*** Opening PROVIDED MATERIAL ***

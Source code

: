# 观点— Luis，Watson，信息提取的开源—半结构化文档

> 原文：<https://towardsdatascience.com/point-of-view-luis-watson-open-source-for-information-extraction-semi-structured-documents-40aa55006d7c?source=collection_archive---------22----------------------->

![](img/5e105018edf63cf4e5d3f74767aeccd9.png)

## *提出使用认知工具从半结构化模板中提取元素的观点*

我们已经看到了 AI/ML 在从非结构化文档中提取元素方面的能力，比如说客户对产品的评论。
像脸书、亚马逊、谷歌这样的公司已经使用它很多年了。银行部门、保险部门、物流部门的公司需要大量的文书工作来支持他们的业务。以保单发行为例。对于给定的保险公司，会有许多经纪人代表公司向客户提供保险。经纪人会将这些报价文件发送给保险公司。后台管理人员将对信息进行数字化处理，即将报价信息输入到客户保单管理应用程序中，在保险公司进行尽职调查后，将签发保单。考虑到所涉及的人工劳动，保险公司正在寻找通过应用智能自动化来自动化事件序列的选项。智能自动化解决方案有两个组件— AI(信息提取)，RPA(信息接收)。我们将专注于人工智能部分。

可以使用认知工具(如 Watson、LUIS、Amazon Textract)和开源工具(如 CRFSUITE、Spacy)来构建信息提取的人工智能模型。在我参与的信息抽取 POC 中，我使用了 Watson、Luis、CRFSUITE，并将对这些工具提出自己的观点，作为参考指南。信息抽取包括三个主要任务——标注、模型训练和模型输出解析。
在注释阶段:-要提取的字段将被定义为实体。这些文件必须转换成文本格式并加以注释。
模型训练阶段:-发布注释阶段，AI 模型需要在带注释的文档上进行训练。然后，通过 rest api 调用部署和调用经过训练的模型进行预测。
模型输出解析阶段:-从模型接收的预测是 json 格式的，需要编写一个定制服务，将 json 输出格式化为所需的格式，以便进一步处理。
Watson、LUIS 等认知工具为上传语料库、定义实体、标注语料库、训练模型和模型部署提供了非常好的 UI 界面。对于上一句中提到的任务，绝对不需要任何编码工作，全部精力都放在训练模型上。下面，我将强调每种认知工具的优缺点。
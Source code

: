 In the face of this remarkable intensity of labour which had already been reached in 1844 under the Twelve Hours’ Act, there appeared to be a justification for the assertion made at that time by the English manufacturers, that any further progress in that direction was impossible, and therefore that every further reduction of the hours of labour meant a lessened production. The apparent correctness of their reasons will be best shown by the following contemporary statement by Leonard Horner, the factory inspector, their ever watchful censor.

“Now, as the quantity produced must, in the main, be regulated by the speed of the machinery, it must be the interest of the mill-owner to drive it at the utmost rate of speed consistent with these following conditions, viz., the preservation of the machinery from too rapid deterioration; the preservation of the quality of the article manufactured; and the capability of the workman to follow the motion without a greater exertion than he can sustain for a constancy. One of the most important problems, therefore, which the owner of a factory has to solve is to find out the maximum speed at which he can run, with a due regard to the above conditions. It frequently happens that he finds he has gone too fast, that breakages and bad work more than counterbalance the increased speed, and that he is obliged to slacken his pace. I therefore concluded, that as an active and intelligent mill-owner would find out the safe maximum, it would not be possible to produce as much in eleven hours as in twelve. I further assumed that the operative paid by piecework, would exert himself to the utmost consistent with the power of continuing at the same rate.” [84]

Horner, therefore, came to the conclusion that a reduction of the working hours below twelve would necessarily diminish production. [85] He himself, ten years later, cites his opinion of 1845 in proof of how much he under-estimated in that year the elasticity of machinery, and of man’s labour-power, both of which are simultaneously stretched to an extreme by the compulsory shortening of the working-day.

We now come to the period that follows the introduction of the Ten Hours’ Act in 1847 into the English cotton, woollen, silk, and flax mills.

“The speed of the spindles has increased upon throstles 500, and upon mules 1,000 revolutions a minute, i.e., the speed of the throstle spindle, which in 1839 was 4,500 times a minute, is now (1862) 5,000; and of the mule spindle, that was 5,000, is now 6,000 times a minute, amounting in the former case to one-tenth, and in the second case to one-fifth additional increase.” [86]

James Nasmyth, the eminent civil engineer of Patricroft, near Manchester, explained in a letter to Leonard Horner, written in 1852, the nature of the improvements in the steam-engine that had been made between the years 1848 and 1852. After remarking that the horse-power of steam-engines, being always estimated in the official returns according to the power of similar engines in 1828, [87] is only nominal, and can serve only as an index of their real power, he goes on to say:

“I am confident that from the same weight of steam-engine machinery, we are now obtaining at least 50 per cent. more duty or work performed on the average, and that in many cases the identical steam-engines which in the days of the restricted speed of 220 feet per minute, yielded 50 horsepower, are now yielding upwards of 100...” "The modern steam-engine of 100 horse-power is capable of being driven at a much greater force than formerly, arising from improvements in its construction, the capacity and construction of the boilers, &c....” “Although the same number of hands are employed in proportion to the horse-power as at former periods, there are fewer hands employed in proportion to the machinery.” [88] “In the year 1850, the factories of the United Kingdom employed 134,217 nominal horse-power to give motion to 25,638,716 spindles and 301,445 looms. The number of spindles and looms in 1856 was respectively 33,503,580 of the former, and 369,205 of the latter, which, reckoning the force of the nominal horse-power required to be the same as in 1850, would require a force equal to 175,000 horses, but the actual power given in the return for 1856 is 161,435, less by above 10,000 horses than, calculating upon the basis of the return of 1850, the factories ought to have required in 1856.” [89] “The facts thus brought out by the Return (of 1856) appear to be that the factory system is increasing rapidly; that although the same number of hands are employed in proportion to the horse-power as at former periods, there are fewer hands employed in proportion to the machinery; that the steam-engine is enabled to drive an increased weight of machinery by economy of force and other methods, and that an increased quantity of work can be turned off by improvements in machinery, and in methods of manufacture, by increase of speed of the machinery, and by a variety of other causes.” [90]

*** Closing PROVIDED MATERIAL ***

WHAT YOU SHOULD DO.
Where the line holding "模型输出解析阶段:-从模型接收的预测是 json 格式的，需要编写一个定制服务，将" appears in the listing above, start reproducing exactly, and end with the line holding "ever watchful censor.".

EXERCISE ANSWER.
模型输出解析阶段:-从模型接收的预测是 json 格式的，需要编写一个定制服务，将 json 输出格式化为所需的格式，以便进一步处理。
Watson、LUIS 等认知工具为上传语料库、定义实体、标注语料库、训练模型和模型部署提供了非常好的 UI 界面。对于上一句中提到的任务，绝对不需要任何编码工作，全部精力都放在训练模型上。下面，我将强调每种认知工具的优缺点。
Source code

: In the face of this remarkable intensity of labour which had already been reached in 1844 under the Twelve Hours’ Act, there appeared to be a justification for the assertion made at that time by the English manufacturers, that any further progress in that direction was impossible, and therefore that every further reduction of the hours of labour meant a lessened production. The apparent correctness of their reasons will be best shown by the following contemporary statement by Leonard Horner, the factory inspector, their ever watchful censor.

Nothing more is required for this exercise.